PDA

View Full Version : milling a circle, manually.



wagnerite
01-08-2010, 04:27 PM
This is not related to any project, mainly curiosity. Before the days of CNC, how would one mill a circle manually? I tried this and its like an impossible etcher sketch nightmare!

i know with the right size boring heads and indexible holders one can do this... is this just not done with only regular endmills?

bob308
01-08-2010, 04:30 PM
rotory table have done it many times.

beanbag
01-08-2010, 04:48 PM
This is not related to any project, mainly curiosity. Before the days of CNC, how would one mill an ellipse manually? I tried this and its like an impossible etcher sketch nightmare!

i know with the right CAD and CAM software one can do this... is this just not done with only manual tools?

wagnerite
01-08-2010, 04:53 PM
rotory table have done it many times.

gotcha!! duh, why didn't i think of that!!!!!!!!!!:mad:

Your Old Dog
01-08-2010, 05:00 PM
If you don't have a RT you need one :D Pretty handy thing to have. Like, lets say you wanted to mill a circle. You'd be home free with an RT :D

wagnerite
01-08-2010, 05:06 PM
Old Dog.. indeed. :D

Doozer
01-08-2010, 05:09 PM
That is how die makers do it. Lay out the shape with a scribed line,
etch-a-sketch close to the line in the mill, then use the die grinder or die filer to get it to the line.

--Doozer

JCHannum
01-08-2010, 05:13 PM
There are compound cross slide milling attachments such as the Volstro milling head that can do circles, compound angles and other interesting tricks. There are several other attachments for K&T and some of the other machines that were used for die sinking and other functions that are capable of some pretty intricate shapes. The operator played a large part in the success of the undertaking of course.

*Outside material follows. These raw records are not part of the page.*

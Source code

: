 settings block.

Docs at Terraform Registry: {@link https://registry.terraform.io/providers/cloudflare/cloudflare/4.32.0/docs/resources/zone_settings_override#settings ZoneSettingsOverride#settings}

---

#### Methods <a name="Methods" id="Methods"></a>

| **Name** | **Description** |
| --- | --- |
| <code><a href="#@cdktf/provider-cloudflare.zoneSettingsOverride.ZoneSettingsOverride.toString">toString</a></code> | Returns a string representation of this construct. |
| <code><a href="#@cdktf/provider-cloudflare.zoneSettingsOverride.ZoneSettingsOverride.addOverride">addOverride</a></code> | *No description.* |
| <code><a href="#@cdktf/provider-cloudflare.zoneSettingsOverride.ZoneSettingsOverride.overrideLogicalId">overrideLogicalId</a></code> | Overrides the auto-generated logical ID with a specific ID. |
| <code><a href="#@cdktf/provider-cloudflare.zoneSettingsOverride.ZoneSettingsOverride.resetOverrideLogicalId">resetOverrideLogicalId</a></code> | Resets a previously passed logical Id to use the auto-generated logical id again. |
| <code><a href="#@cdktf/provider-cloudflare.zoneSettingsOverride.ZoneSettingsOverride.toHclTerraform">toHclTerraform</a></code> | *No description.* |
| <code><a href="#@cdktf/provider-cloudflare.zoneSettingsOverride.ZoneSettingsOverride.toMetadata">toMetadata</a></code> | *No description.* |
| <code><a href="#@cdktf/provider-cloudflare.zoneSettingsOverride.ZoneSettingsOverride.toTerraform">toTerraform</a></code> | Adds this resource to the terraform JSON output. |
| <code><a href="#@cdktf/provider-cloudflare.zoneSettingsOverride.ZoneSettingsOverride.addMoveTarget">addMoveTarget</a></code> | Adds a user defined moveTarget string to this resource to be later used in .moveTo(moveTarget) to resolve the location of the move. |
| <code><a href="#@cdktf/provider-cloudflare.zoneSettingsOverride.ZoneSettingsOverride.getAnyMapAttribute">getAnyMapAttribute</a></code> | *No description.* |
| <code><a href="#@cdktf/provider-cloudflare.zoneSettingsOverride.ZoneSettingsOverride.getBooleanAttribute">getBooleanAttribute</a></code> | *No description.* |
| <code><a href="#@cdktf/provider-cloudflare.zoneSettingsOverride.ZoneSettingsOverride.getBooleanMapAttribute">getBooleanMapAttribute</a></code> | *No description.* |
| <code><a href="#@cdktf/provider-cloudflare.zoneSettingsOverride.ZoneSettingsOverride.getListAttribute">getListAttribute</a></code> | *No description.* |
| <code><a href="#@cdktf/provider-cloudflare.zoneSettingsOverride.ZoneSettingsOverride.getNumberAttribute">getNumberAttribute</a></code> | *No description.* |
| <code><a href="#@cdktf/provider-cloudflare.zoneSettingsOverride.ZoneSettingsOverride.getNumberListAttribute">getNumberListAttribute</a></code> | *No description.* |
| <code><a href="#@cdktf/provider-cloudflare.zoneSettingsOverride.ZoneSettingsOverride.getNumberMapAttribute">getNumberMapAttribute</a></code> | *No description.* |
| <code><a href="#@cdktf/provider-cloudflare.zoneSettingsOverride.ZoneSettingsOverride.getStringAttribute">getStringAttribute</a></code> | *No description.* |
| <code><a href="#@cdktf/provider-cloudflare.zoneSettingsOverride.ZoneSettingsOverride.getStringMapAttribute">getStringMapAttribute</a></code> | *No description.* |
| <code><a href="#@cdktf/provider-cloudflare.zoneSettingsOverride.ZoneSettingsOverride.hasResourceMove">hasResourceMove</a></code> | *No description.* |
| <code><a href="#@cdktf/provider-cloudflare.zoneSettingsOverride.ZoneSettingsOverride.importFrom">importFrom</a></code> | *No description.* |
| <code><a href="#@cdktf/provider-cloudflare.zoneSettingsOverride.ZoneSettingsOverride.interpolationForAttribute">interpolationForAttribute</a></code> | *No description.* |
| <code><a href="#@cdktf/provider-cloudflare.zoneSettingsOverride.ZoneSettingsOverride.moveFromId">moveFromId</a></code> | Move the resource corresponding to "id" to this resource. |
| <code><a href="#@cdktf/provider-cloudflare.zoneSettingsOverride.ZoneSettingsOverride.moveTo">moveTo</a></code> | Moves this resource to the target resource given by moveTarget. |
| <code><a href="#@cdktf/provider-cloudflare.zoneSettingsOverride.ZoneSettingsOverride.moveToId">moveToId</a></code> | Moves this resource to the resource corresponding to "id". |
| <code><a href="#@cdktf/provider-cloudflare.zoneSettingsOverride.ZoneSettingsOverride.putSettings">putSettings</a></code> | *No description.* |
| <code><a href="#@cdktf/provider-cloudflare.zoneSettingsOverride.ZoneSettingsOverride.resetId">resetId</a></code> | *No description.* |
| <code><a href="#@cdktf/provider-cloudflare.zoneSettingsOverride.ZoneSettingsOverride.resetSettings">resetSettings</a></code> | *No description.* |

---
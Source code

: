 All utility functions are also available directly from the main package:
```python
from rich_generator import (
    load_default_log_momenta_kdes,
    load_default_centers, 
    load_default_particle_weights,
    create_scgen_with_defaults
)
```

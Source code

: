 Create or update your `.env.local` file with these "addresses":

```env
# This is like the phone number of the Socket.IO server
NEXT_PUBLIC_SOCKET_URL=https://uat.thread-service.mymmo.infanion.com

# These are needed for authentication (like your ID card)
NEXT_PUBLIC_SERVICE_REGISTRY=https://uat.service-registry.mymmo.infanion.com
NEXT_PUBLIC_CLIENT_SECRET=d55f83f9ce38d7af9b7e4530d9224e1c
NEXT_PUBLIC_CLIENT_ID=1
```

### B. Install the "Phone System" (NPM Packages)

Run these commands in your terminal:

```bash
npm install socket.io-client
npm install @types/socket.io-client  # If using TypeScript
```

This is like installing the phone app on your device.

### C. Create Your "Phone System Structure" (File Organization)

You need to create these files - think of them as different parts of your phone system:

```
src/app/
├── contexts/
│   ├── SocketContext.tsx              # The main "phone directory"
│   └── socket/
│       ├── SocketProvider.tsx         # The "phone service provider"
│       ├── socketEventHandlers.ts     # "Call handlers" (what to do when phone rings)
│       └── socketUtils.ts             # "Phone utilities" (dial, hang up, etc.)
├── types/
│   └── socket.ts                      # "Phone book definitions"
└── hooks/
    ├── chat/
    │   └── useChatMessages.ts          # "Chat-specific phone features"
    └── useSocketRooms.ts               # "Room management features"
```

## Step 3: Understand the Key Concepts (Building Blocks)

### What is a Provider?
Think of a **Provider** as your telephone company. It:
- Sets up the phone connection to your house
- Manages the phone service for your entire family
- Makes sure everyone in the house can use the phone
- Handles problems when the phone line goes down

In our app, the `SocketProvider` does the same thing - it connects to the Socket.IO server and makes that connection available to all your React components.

Bridgeport made hydraulic tracing mills that would duplicate a shape in 3D that worked on the same principle as a hydraulic tracer for a lathe. Then, there were the pantograph machines. The list goes on.

arkiehilbily
01-08-2010, 05:26 PM
I have cut several circles/radii and one ellipse on my manual mill using just an end mill. If you want a 1.085 diameter hole and the biggest end mill you have is only. 750, you have to make multiple cuts on a .1675 radius around the center (Manual Numerical Control). You can do it with a scientific calculator, pencil,and paper. I use my Visual Cadd software. The smoother the hole has to be, the more steps you have to take.
Needless to say, this is in hobby mode only. No way could you do it for pay.
Back in the 60's, we made Apollo parts with a rotary mill. Sorry, I don't remember the brand, but you could make about any shape an engineer could dream up with one of those. The spindle rotated and a leadscrew adjusted the distance from center.
Jim

Bguns
01-08-2010, 05:27 PM
http://i95.photobucket.com/albums/l142/m37b1/snow2783.jpg

Roughing out a circle (with tangs) 3/4 thick steel and a rougher end mill

Fasttrack
01-08-2010, 05:31 PM
... or one can use the Kearney Trecker 2D milling machine :D


Beanbag - there was a thread here awhile ago about how to cut elipses. Clever folks have come up with linkage for many different strange shapes.

kf2qd
01-09-2010, 10:19 AM
No pictures - did this at a job 2 years ago - OD Radius only -

Take the part you want to radius and drill & ream the center hole for a dowel pin and make a plate for to be placed under it and bolted to the milling table. Clamp the part you wan to radius to the spacer plate and position the milling cutter for the correct radius and make a plunge cut. Loosen the workpiece clamps and index the part slightly, tighten and take a plunge cut. Repeat until the part is radiused. Us a larger diameter cutter for a better finish. If done with care it will require a minimum of finish polishing .

drof34
01-09-2010, 11:02 AM
Lathe
Vertical Turret Lathe

loose nut
01-09-2010, 11:54 AM
Most DRO's have a built in function for machining arcs but it is slow and if a half decent finish is wanted it takes a lot of small movements in the x-y axis's, not recomended. Sort of a poor mans CNC, it calculated the movement and you are the servo motors that do the work. It will work though.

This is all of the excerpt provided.